Import from Azure Cosmos DB

This article describes how to use the Import Data module in Azure Machine Learning Studio, to import data from Azure Cosmos DB for use in a machine learning experiment.

Azure Cosmos DB supports NoSQL database storage, using a flexible data model. The advantages of using the SQL APIs in this data store for machine learning include fast and predictable performance, automatic scaling, global distribution, and rich query capabilities.

Together with Azure SQL Database, this option lets you dynamically filter incoming datasets.
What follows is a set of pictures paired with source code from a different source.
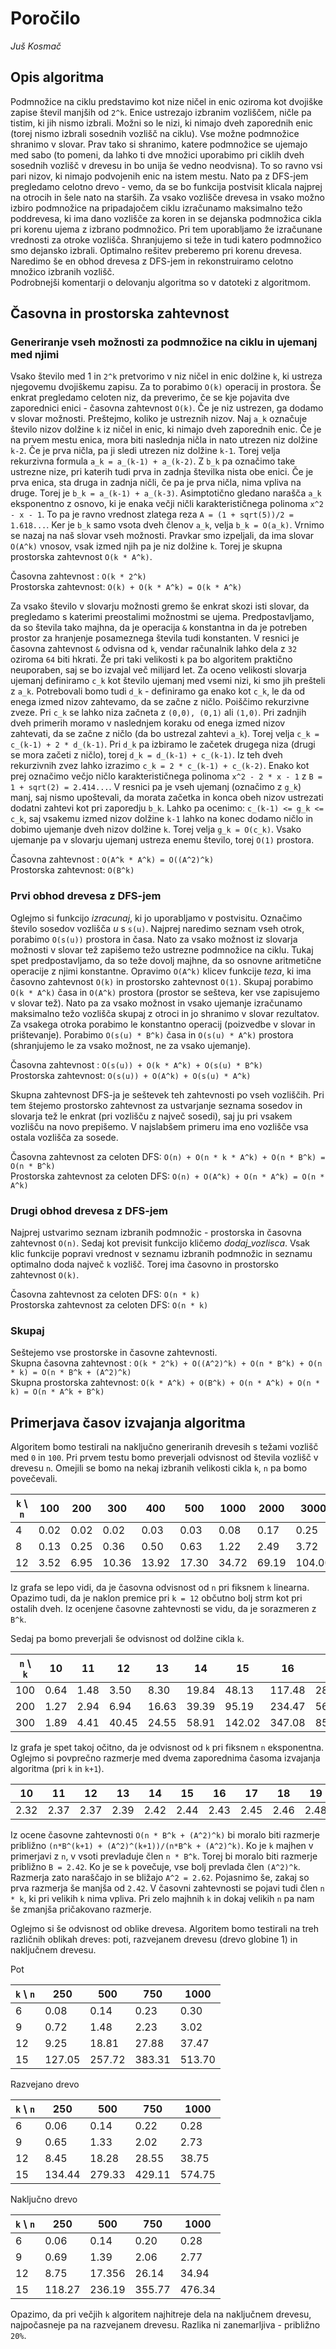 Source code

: # Poročilo

*Juš Kosmač*

## Opis algoritma
Podmnožice na ciklu predstavimo kot nize ničel in enic oziroma kot dvojiške zapise števil manjših od `2^k`. Enice ustrezajo izbranim vozliščem, ničle pa tistim, ki jih nismo izbrali. Možni so le nizi, ki nimajo dveh zaporednih enic (torej nismo izbrali sosednih vozlišč na ciklu). Vse možne podmnožice shranimo v slovar. Prav tako si shranimo, katere podmnožice se ujemajo med sabo (to pomeni, da lahko ti dve množici uporabimo pri ciklih dveh sosednih vozlišč v drevesu in bo unija še vedno neodvisna). To so ravno vsi pari nizov, ki nimajo podvojenih enic na istem mestu. Nato pa z DFS-jem pregledamo celotno drevo - vemo, da se bo funkcija postvisit klicala najprej na otrocih in šele nato na starših. Za vsako vozlišče drevesa in vsako možno izbiro podmnožice na pripadajočem ciklu izračunamo maksimalno težo poddrevesa, ki ima dano vozlišče za koren in se dejanska podmnožica cikla pri korenu ujema z izbrano podmnožico. Pri tem uporabljamo že izračunane vrednosti za otroke vozlišča. Shranjujemo si teže in tudi katero podmnožico smo dejansko izbrali. Optimalno rešitev preberemo pri korenu drevesa. Naredimo še en obhod drevesa z DFS-jem in rekonstruiramo celotno množico izbranih vozlišč.   
Podrobnejši komentarji o delovanju algoritma so v datoteki z algoritmom. 

## Časovna in prostorska zahtevnost

### Generiranje vseh možnosti za podmnožice na ciklu in ujemanj med njimi
Vsako število med 1 in `2^k` pretvorimo v niz ničel in enic dolžine `k`, ki ustreza njegovemu dvojiškemu zapisu. Za to porabimo `O(k)` operacij in prostora. Še enkrat pregledamo celoten niz, da preverimo, če se kje pojavita dve zaporednici enici - časovna zahtevnost `O(k)`. Če je niz ustrezen, ga dodamo v slovar možnosti. Preštejmo, koliko je ustreznih nizov. Naj `a_k` označuje število nizov dolžine `k` iz ničel in enic, ki nimajo dveh zaporednih enic. Če je na prvem mestu enica, mora biti naslednja ničla in nato utrezen niz dolžine `k-2`. Če je prva ničla, pa ji sledi utrezen niz dolžine `k-1`. Torej velja rekurzivna formula `a_k = a_(k-1) + a_(k-2)`. Z `b_k` pa označimo take ustrezne nize, pri katerih tudi prva in zadnja številka nista obe enici. Če je prva enica, sta druga in zadnja ničli, če pa je prva ničla, nima vpliva na druge. Torej je `b_k = a_(k-1) + a_(k-3)`. Asimptotično gledano narašča `a_k` eksponentno z osnovo, ki je enaka večji ničli karakterističnega polinoma `x^2 - x - 1`. To pa je ravno vrednost zlatega reza `A = (1 + sqrt(5))/2 = 1.618...`. Ker je `b_k` samo vsota dveh členov `a_k`, velja `b_k = O(a_k)`. Vrnimo se nazaj na naš slovar vseh možnosti. Pravkar smo izpeljali, da ima slovar `O(A^k)` vnosov, vsak izmed njih pa je niz dolžine `k`. Torej je skupna prostorska zahtevnost `O(k * A^k)`.

Časovna zahtevnost : `O(k * 2^k)`  
Prostorska zahtevnost: `O(k) + O(k * A^k) = O(k * A^k)`

Za vsako število v slovarju možnosti gremo še enkrat skozi isti slovar, da pregledamo s katerimi preostalimi možnostmi se ujema. Predpostavljamo, da so števila tako majhna, da je operacija `&` konstantna in da je potreben prostor za hranjenje posameznega števila tudi konstanten. V resnici je časovna zahtevnost `&` odvisna od `k`, vendar računalnik lahko dela z `32` oziroma `64` biti hkrati. Že pri taki velikosti `k` pa bo algoritem praktično neuporaben, saj se bo izvajal več milijard let. Za oceno velikosti slovarja ujemanj definiramo `c_k` kot število ujemanj med vsemi nizi, ki smo jih prešteli z `a_k`. Potrebovali bomo tudi `d_k` - definiramo ga enako kot `c_k`, le da od enega izmed nizov zahtevamo, da se začne z ničlo. Poiščimo rekurzivne zveze. Pri `c_k` se lahko niza začneta z `(0,0), (0,1)` ali `(1,0)`. Pri zadnjih dveh primerih moramo v naslednjem koraku od enega izmed nizov zahtevati, da se začne z ničlo (da bo ustrezal zahtevi `a_k`). Torej velja `c_k = c_(k-1) + 2 * d_(k-1)`. Pri `d_k` pa izbiramo le začetek drugega niza (drugi se mora začeti z ničlo), torej `d_k = d_(k-1) + c_(k-1)`. Iz teh dveh rekurzivnih zvez lahko izrazimo `c_k = 2 * c_(k-1) + c_(k-2)`. Enako kot prej označimo večjo ničlo karakterističnega polinoma `x^2 - 2 * x - 1` z `B = 1 + sqrt(2) = 2.414...`. V resnici pa je vseh ujemanj (označimo z `g_k`) manj, saj nismo upoštevali, da morata začetka in konca obeh nizov ustrezati dodatni zahtevi kot pri zaporedju `b_k`. Lahko pa ocenimo: `c_(k-1) <= g_k <= c_k`, saj vsakemu izmed nizov dolžine `k-1` lahko na konec dodamo ničlo in dobimo ujemanje dveh nizov dolžine `k`. Torej velja `g_k = O(c_k)`. Vsako ujemanje pa v slovarju ujemanj ustreza enemu število, torej `O(1)` prostora. 

Časovna zahtevnost : `O(A^k * A^k) = O((A^2)^k)`  
Prostorska zahtevnost: `O(B^k)`  

### Prvi obhod drevesa z DFS-jem
Oglejmo si funkcijo _izracunaj_, ki jo uporabljamo v postvisitu. Označimo število sosedov vozlišča _u_ s `s(u)`. Najprej naredimo seznam vseh otrok, porabimo `O(s(u))` prostora in časa. Nato za vsako možnost iz slovarja možnosti v slovar tež zapišemo težo ustrezne podmnožice na ciklu. Tukaj spet predpostavljamo, da so teže dovolj majhne, da so osnovne aritmetične operacije z njimi konstantne. Opravimo `O(A^k)` klicev funkcije _teza_, ki ima časovno zahtevnost `O(k)` in prostorsko zahtevnost `O(1)`. Skupaj porabimo `O(k * A^k)` časa in `O(A^k)` prostora (prostor se sešteva, ker vse zapisujemo v slovar tež). Nato pa za vsako možnost in vsako ujemanje izračunamo maksimalno težo vozlišča skupaj z otroci in jo shranimo v slovar rezultatov. Za vsakega otroka porabimo le konstantno operacij (poizvedbe v slovar in prištevanje). Porabimo `O(s(u) * B^k)` časa in `O(s(u) * A^k)` prostora (shranjujemo le za vsako možnost, ne za vsako ujemanje). 

Časovna zahtevnost : `O(s(u)) + O(k * A^k) + O(s(u) * B^k)`  
Prostorska zahtevnost: `O(s(u)) + O(A^k) + O(s(u) * A^k)`  

Skupna zahtevnost DFS-ja je seštevek teh zahtevnosti po vseh vozliščih. Pri tem štejemo prostorsko zahtevnost za ustvarjanje seznama sosedov in slovarja tež le enkrat (pri vozlišču z največ sosedi), saj ju pri vsakem vozlišču na novo prepišemo. V najslabšem primeru ima eno vozlišče vsa ostala vozlišča za sosede.

Časovna zahtevnost za celoten DFS: `O(n) + O(n * k * A^k) + O(n * B^k) = O(n * B^k)`  
Prostorska zahtevnost za celoten DFS: `O(n) + O(A^k) + O(n * A^k) = O(n * A^k)`  

### Drugi obhod drevesa z DFS-jem
Najprej ustvarimo seznam izbranih podmnožic - prostorska in časovna zahtevnost `O(n)`. Sedaj kot previsit funkcijo kličemo _dodaj_vozlisca_. Vsak klic funkcije popravi vrednost v seznamu izbranih podmnožic in seznamu optimalno doda največ `k` vozlišč. Torej ima časovno in prostorsko zahtevnost `O(k)`. 

Časovna zahtevnost za celoten DFS: `O(n * k)`  
Prostorska zahtevnost za celoten DFS: `O(n * k)`

### Skupaj
Seštejemo vse prostorske in časovne zahtevnosti.  
Skupna časovna zahtevnost : `O(k * 2^k) + O((A^2)^k) + O(n * B^k) + O(n * k) = O(n * B^k + (A^2)^k)`  
Skupna prostorska zahtevnost: `O(k * A^k) + O(B^k) + O(n * A^k) + O(n * k) = O(n * A^k + B^k)`

## Primerjava časov izvajanja algoritma
Algoritem bomo testirali na naključno generiranih drevesih s težami vozlišč med `0` in `100`. Pri prvem testu bomo preverjali odvisnost od števila vozlišč v drevesu `n`. Omejili se bomo na nekaj izbranih velikosti cikla `k`, `n` pa bomo povečevali. 

|`k` \ `n`  |100|200|300|400|500|1000|2000|3000|4000|5000|10000|
|---|---|---|---|---|---|---|---|---|---|---|---|
|4   |0.02  |0.02   |0.02  |0.03  |0.03  |0.08  |0.17 |0.25 |0.33 |0.42 |0.86|
|8   |0.13  |0.25   |0.36  |0.50 |0.63  |1.22 |2.49|3.72|5.03 |6.19|12.39|
|12  |3.52  |6.95  |10.36  |13.92  |17.30   |34.72  |69.19 |104.00 |138.13 |173.88|347.22|

Iz grafa se lepo vidi, da je časovna odvisnost od `n` pri fiksnem `k` linearna. Opazimo tudi, da je naklon premice pri `k = 12` občutno bolj strm kot pri ostalih dveh. Iz ocenjene časovne zahtevnosti se vidu, da je sorazmeren z `B^k`.

Sedaj pa bomo preverjali še odvisnost od dolžine cikla `k`.

|`n` \ `k`  |10|11|12|13|14|15|16|17|18|19|20|
|---|---|---|---|---|---|---|---|---|---|---|---|
|100   |0.64  |1.48   |3.50 |8.30  |19.84  |48.13 |117.48|287.38 |691.2 |1707.7 |4239.5|
|200   |1.27  |2.94  |6.94  |16.63|39.39  |95.19 |234.47|568.94|1382.1 |3424.8|8520.6|
|300  |1.89  |4.41  |40.45  |24.55 |58.91  |142.02 |347.08 |850.58 |2090.0 |5070.5|12570.6|

Iz grafa je spet takoj očitno, da je odvisnost od `k` pri fiksnem `n` eksponentna. Oglejmo si povprečno razmerje med dvema zaporednima časoma izvajanja algoritma (pri `k` in `k+1`).

|10|11|12|13|14|15|16|17|18|19|
|---|---|---|---|---|---|---|---|---|---|
|2.32 |2.37  |2.37 |2.39  |2.42 |2.44 |2.43|2.45 |2.46 |2.48|

Iz ocene časovne zahtevnosti `O(n * B^k + (A^2)^k)` bi moralo biti razmerje približno `(n*B^(k+1) + (A^2)^(k+1))/(n*B^k + (A^2)^k)`. Ko je `k` majhen v primerjavi z `n`, v vsoti prevladuje člen `n * B^k`. Torej bi moralo biti razmerje približno `B = 2.42`. Ko je se `k` povečuje, vse bolj prevlada člen `(A^2)^k`. Razmerja zato naraščajo in se bližajo `A^2 = 2.62`. Pojasnimo še, zakaj so prva razmerja še manjša od `2.42`. V časovni zahtevnosti se pojavi tudi člen `n * k`, ki pri velikih `k` nima vpliva. Pri zelo majhnih `k` in dokaj velikih `n` pa nam še zmanjša pričakovano razmerje. 

Oglejmo si še odvisnost od oblike drevesa. Algoritem bomo testirali na treh različnih oblikah dreves: poti, razvejanem drevesu (drevo globine 1) in naključnem drevesu.

Pot

|`k` \ `n`  |250|500|750|1000|
|---|---|---|---|---|
|6   |0.08  |0.14  |0.23 |0.30  |
|9   |0.72 |1.48  |2.23 |3.02 |
|12  |9.25  |18.81 |27.88  |37.47|
|15  |127.05 |257.72  |383.31  |513.70  |

Razvejano drevo

|`k` \ `n`  |250|500|750|1000|
|---|---|---|---|---|
|6   |0.06 |0.14  |0.22 |0.28 |
|9   |0.65  |1.33  |2.02  |2.73 |
|12  |8.45 |18.28 |28.55 |38.75 |
|15  |134.44  |279.33 |429.11  |574.75  |

Naključno drevo

|`k` \ `n`  |250|500|750|1000|
|---|---|---|---|---|
|6   |0.06 |0.14  |0.20 |0.28 |
|9   |0.69  |1.39   |2.06 |2.77|
|12  |8.75 |17.356  |26.14 |34.94 |
|15  |118.27 |236.19 |355.77 |476.34 |

Opazimo, da pri večjih `k` algoritem najhitreje dela na naključnem drevesu, najpočasneje pa na razvejanem drevesu. Razlika ni zanemarljiva - približno `20%`.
Learn how it works: Learn about Azure Cosmos DB

  • To get started with machine learning using data from Azure Cosmos DB, you must have access to an existing Azure Cosmos DB account containing a collection of related documents.

Note

The user interface in Azure Machine Learning Studio still uses the name DocumentDB in many places. Therefore, you may continue to see references to DocumentDB, even though the API has been incorporated into Azure Cosmos DB.

How to use Import Data with Azure Cosmos DB

We strongly recommend that you profile your data before importing, to make sure that the schema is as expected. The import process scans some number of head rows to determine the schema, but later rows might contain extra columns, or data that cause errors.

Import data using the wizard

The module features a new wizard to help you choose a storage option, select from among existing subscriptions and accounts, and quickly configure all options.

  1. Add the Import Data module to your experiment. You can find the module under Data Input and Output.

  2. Click Launch Import Data Wizard and follow the prompts.

  3. When configuration is complete, to actually copy the data into your experiment, right-click the module, and select Run Selected.

Tip

If you need to edit an existing data connection, the wizard loads all previous configuration details. You don't have to start again from scratch.

Manually set properties in the Import Data module

The following steps describe how to manually configure the import source.

  1. Add the Import Data module to your experiment. You can find this module in the Data Input and Output category.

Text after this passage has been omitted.